**THE DATA:**
━━━

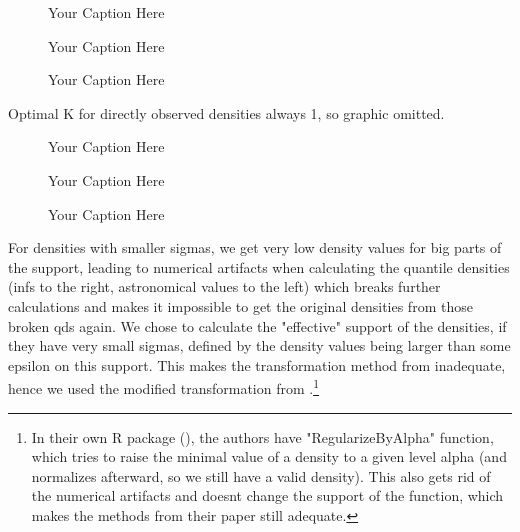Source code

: \begin{figure}[h]
    \centering
    
    \caption{Your Caption Here}
    \label{fig:your_label}
\end{figure}

\begin{figure}[h]
    \centering
    
    \caption{Your Caption Here}
    \label{fig:your_label}
\end{figure}

\begin{figure}[h]
    \centering
    
    \caption{Your Caption Here}
    \label{fig:your_label}
\end{figure}

Optimal K for directly observed densities always 1, so graphic omitted.

\begin{figure}[h]
    \centering
    
    \caption{Your Caption Here}
    \label{fig:your_label}
\end{figure}

\begin{figure}[h]
    \centering
    
    \caption{Your Caption Here}
    \label{fig:your_label}
\end{figure}

\begin{figure}[h]
    \centering
    
    \caption{Your Caption Here}
    \label{fig:your_label}
\end{figure}

For densities with smaller sigmas, we get very low density values for big parts of the
support, leading to numerical artifacts when calculating the quantile densities (infs
to the right, astronomical values to the left) which breaks further calculations and
makes it impossible to get the original densities from those broken qds again. We chose
to calculate the "effective" support of the densities, if they have very small sigmas,
defined by the density values being larger than some epsilon on this support. This
makes the transformation method from \textcite{PetersenMüller2016} inadequate, hence we
used the modified transformation from \textcite{KokoszkaEtAl2019}.\footnote{In their own R
package (), the authors have "RegularizeByAlpha" function, which tries to raise the minimal
value of a density to a given level alpha (and normalizes afterward, so we still have a
valid density). This also gets rid of the numerical artifacts and doesnt change the
support of the function, which makes the methods from their paper still adequate.}

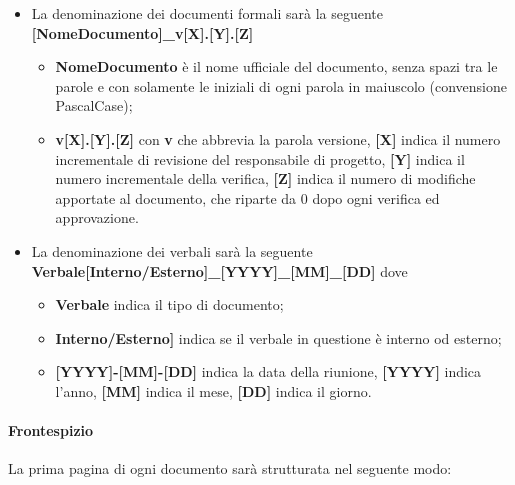 \begin{itemize}

	\item La denominazione dei documenti formali sarà la seguente \newline
	\textbf{[NomeDocumento]\_v[X].[Y].[Z]}
	\begin{itemize}
		\item \textbf{NomeDocumento} è il nome ufficiale del documento, senza spazi tra le parole e con solamente le iniziali di ogni parola in maiuscolo (convensione PascalCase);
		\item \textbf{v[X].[Y].[Z]} con \textbf{v} che abbrevia la parola versione, \textbf{[X]} indica il numero incrementale di revisione del responsabile di progetto, \textbf{[Y]} indica il numero incrementale della verifica, \textbf{[Z]} indica il numero di modifiche apportate al documento, che riparte da 0 dopo ogni verifica ed approvazione.
	\end{itemize}
	\item La denominazione dei verbali sarà la seguente\newline
	\textbf{Verbale[Interno/Esterno]\_[YYYY]\_[MM]\_[DD]}\newline
	dove
	\begin{itemize}
		\item \textbf{Verbale} indica il tipo di documento;
		\item \textbf{Interno/Esterno]} indica se il verbale in questione è interno od esterno;
		\item \textbf{[YYYY]-[MM]-[DD]}  indica la data della riunione, \textbf{[YYYY]} indica l'anno, \textbf{[MM]} indica il mese, \textbf{[DD]} indica il giorno.
	\end{itemize}
		

\end{itemize}

\paragraph{Frontespizio}

La prima pagina di ogni documento sarà strutturata nel seguente modo:

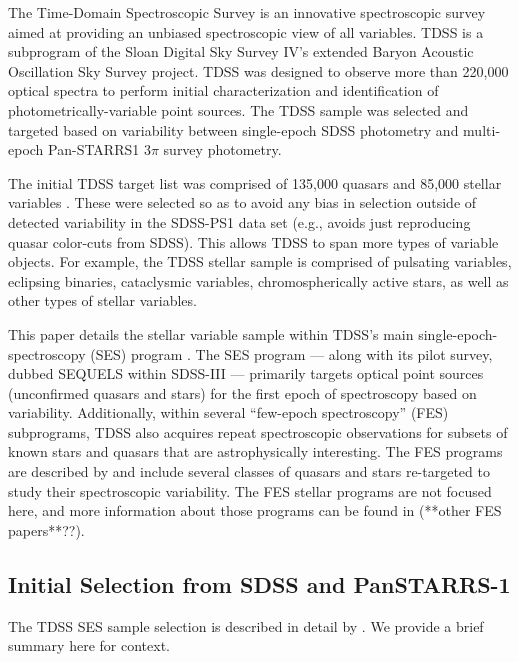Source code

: \documentclass[twocolumn, tighten, astrosymb]{aastex631}
\begin{document}
The Time-Domain Spectroscopic Survey \citep[TDSS;][]{Morganson2015} is an innovative spectroscopic survey aimed at providing an unbiased spectroscopic view of all variables. TDSS is a subprogram of the Sloan Digital Sky Survey IV's \citep[SDSS-IV;][]{SDSS_4}  extended Baryon Acoustic Oscillation Sky Survey  \citep[eBOSS;][]{EBOSS} project. TDSS was designed to observe more than 220,000 optical spectra to perform initial characterization and identification of photometrically-variable point sources. The TDSS sample was selected and targeted based on variability between single-epoch SDSS photometry and multi-epoch Pan-STARRS1 3$\pi$ survey \citep[PS1;][]{PS1_1, PS1_2} photometry.

The initial TDSS target list was comprised of 135,000 quasars and 85,000 stellar variables \citep{Morganson2015}. These were selected so as to avoid any bias in selection outside of detected variability in the SDSS-PS1 data set (e.g., avoids just reproducing quasar color-cuts from SDSS). This allows TDSS to span more types of variable objects. For example, the TDSS stellar sample is comprised of pulsating variables, eclipsing binaries, cataclysmic variables, chromospherically active stars, as well as other types of stellar variables. 

This paper details the stellar variable sample within TDSS's main single-epoch-spectroscopy (SES) program \citep{Morganson2015}. The SES program --- along with its pilot survey, dubbed SEQUELS within SDSS-III \citep{Ruan2016} --- primarily targets optical point sources (unconfirmed quasars and stars) for the first epoch of spectroscopy based on variability.  Additionally, within several ``few-epoch spectroscopy'' (FES) subprograms, TDSS also acquires repeat spectroscopic observations for subsets of known stars and quasars that are astrophysically interesting.  The FES programs are described by \citet{MacLeod2018} and include several classes of quasars and stars re-targeted to study their spectroscopic variability. The FES stellar programs are not focused here, and more information about those programs can be found in \citet{MacLeod2018, Roulston2019} (**other FES papers**??).


\subsection{Initial Selection from SDSS and PanSTARRS-1}

The TDSS SES sample selection is described in detail by \citet{Morganson2015}. We provide a brief summary here for context. 
\end{document}
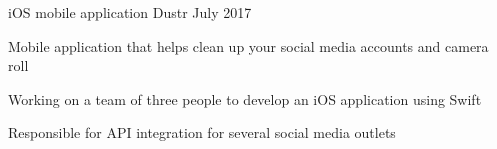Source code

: \begin{cventries}
  \cventry
    {iOS mobile application}
    {Dustr}
    {July 2017}
    {}
    {
      \begin{cvitems}
       \item {Mobile application that helps clean up your social media accounts and camera roll}
        \item {Working on a team of three people to develop an iOS application using Swift}
        \item {Responsible for API integration for several social media outlets}
      \end{cvitems}
    }
 \end{cventries}
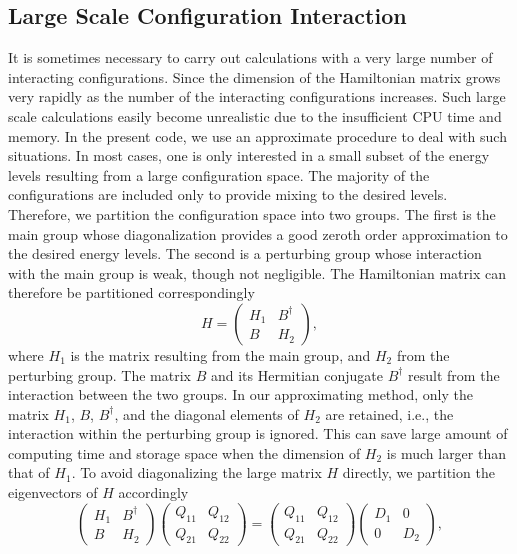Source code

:\subsection{Large Scale Configuration Interaction}
It is sometimes necessary to carry out calculations with a very large number of
interacting configurations. Since the dimension of the Hamiltonian matrix
grows very rapidly as the number of the interacting configurations
increases. Such large
scale calculations easily become unrealistic due to the insufficient CPU time
and memory. In the present code, we use an approximate procedure to deal with
such situations. In most cases, one is only interested in a small subset of the
energy levels resulting from a large configuration space. The
majority of the configurations are included only to provide mixing to the
desired levels. Therefore, we partition the configuration space into two
groups. The first is the main group whose diagonalization provides a good
zeroth order approximation to the desired energy levels. The second is a
perturbing group whose interaction with the main group is weak, though not
negligible. The Hamiltonian matrix can therefore be partitioned
correspondingly
\begin{equation}
H = \left(\begin{array}{cc}H_1 & B^{\dagger}\\B & H_2\end{array}\right),
\end{equation}
where $H_1$ is the matrix resulting from the main group, and $H_2$ from the
perturbing group. The matrix $B$ and its Hermitian conjugate $B^{\dagger}$
result from the interaction between the two groups. In our approximating
method, only 
the matrix $H_1$, $B$, $B^{\dagger}$, and the diagonal elements of $H_2$ are
retained, i.e., the interaction within the perturbing group is ignored. This
can save large amount of computing time and storage space when the dimension of
$H_2$ is much larger than that of $H_1$. To avoid diagonalizing the large
matrix $H$ directly, we partition the eigenvectors of $H$ accordingly
\begin{equation}
\left(\begin{array}{cc}H_1 & B^{\dagger} \\ B & H_2\end{array}\right) 
\left(\begin{array}{cc}Q_{11} & Q_{12} \\ Q_{21} & Q_{22} \end{array}\right) 
= \left(\begin{array}{cc}Q_{11} & Q_{12} \\ Q_{21} & Q_{22} \end{array}\right)
\left(\begin{array}{cc} D_1 & 0 \\ 0 & D_2 \end{array}\right),
\end{equation}

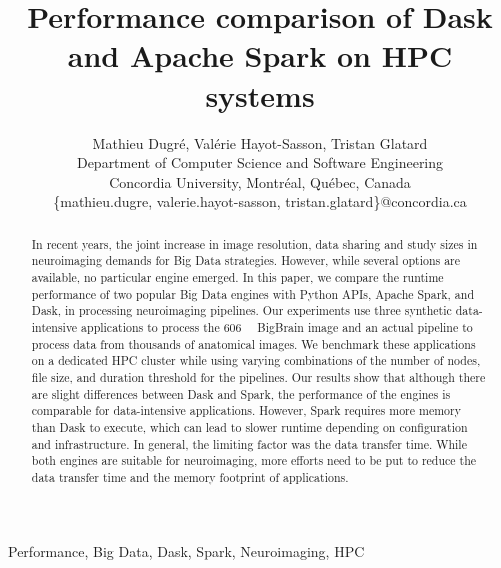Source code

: \documentclass[conference]{IEEEtran}
\begin{document}
\title{Performance comparison of Dask and Apache Spark on HPC systems}

\author{Mathieu Dugr\'e, Val\'erie Hayot-Sasson, Tristan Glatard\\
	Department of Computer Science and Software Engineering\\
	Concordia University, Montr\'eal, Qu\'ebec, Canada\\
	\{mathieu.dugre, valerie.hayot-sasson, tristan.glatard\}@concordia.ca
	\vspace*{0.8cm} %
}

\maketitle

\begin{abstract}
	In recent years, the joint increase in image resolution, data sharing and
	study sizes in neuroimaging demands for Big Data strategies.
	However, while several options are available, no particular engine emerged.
	In this paper, we compare the runtime performance of two popular Big Data engines with
	Python APIs, Apache Spark, and Dask, in processing neuroimaging pipelines.
	Our experiments use three synthetic data-intensive applications to process
	the \SI{606}{\gibi\byte} BigBrain image and an actual pipeline to process data
	from thousands of anatomical images.
	We benchmark these applications on a dedicated HPC cluster while using varying
	combinations of the number of nodes, file size, and duration threshold for the pipelines.
	Our results show that although there are slight differences between Dask and Spark,
	the performance of the engines is comparable for data-intensive applications.
	However, Spark requires more memory than Dask to execute, which can lead to 
	slower runtime depending on configuration and infrastructure.
	In general, the limiting factor was the data transfer time.
	While both engines are suitable for neuroimaging, more efforts need to be put
	to reduce the data transfer time and the memory footprint of applications.
						
\end{abstract}

\begin{IEEEkeywords}
	Performance, Big Data, Dask, Spark, Neuroimaging, HPC
\end{IEEEkeywords}
\end{document}
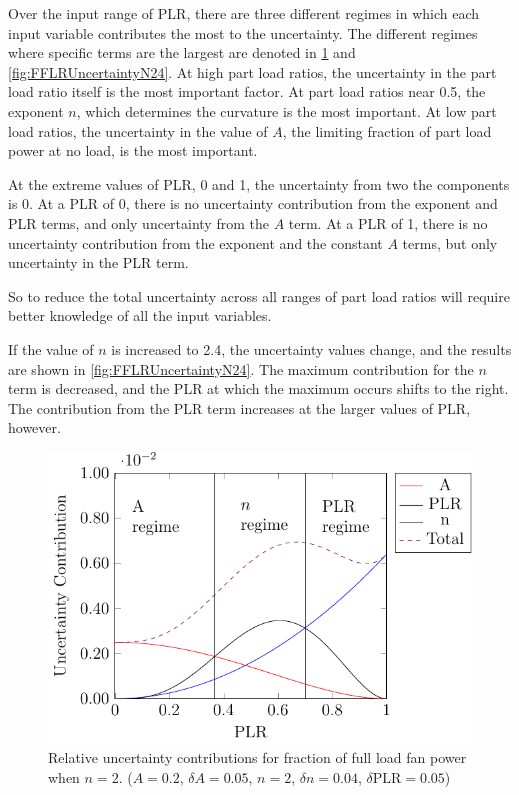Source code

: Over the input range of PLR, there are three different regimes in which
each input variable contributes the most to the uncertainty. The
different regimes where specific terms are the largest are denoted in
\figref{} \ref{fig:FFLRUncertainty} and \ref{fig:FFLRUncertaintyN24}. At high
part load ratios, the uncertainty in the part load ratio itself is the
most important factor. At part load ratios near 0.5, the exponent \(n\),
which determines the curvature is the most important. At low part load
ratios, the uncertainty in the value of \(A\), the limiting fraction of
part load power at no load, is the most important.

At the extreme values of PLR, 0 and 1, the uncertainty from two the
components is 0. At a PLR of 0, there is no uncertainty contribution
from the exponent and PLR terms, and only uncertainty from the \(A\) term. At
a PLR of 1, there is no uncertainty contribution from the exponent and
the constant \(A\) terms, but only uncertainty in the PLR term. 

So to reduce the total uncertainty across all ranges of part load ratios
will require better knowledge of all the input variables.

If the value of \(n\) is increased to 2.4, the uncertainty values
change, and the results are shown in \figref{}
\ref{fig:FFLRUncertaintyN24}. The maximum contribution for the \(n\)
term is decreased, and the PLR at which the maximum occurs shifts to the
right. The contribution from the PLR term increases at the larger values
of PLR, however.

\begin{figure}
\centering
\includegraphics{Plots/2017-05-15-FFLPUncertainty.pdf}
\caption{Relative uncertainty contributions for fraction of full load
fan power when \(n=2\). (\(A=0.2\), \(\delta A = 0.05\), \(n=2\), \(\delta n =0.04\), \(\delta \text{PLR}=0.05\))}
\label{fig:FFLRUncertainty}
\end{figure}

━━━

All that is wanted is a faithful reproduction of the line above with "most important factor.", the line with "will require better", and every line in between.

most important factor. At part load ratios near 0.5, the exponent \(n\),
which determines the curvature is the most important. At low part load
ratios, the uncertainty in the value of \(A\), the limiting fraction of
part load power at no load, is the most important.

At the extreme values of PLR, 0 and 1, the uncertainty from two the
components is 0. At a PLR of 0, there is no uncertainty contribution
from the exponent and PLR terms, and only uncertainty from the \(A\) term. At
a PLR of 1, there is no uncertainty contribution from the exponent and
the constant \(A\) terms, but only uncertainty in the PLR term. 

So to reduce the total uncertainty across all ranges of part load ratios
will require better knowledge of all the input variables.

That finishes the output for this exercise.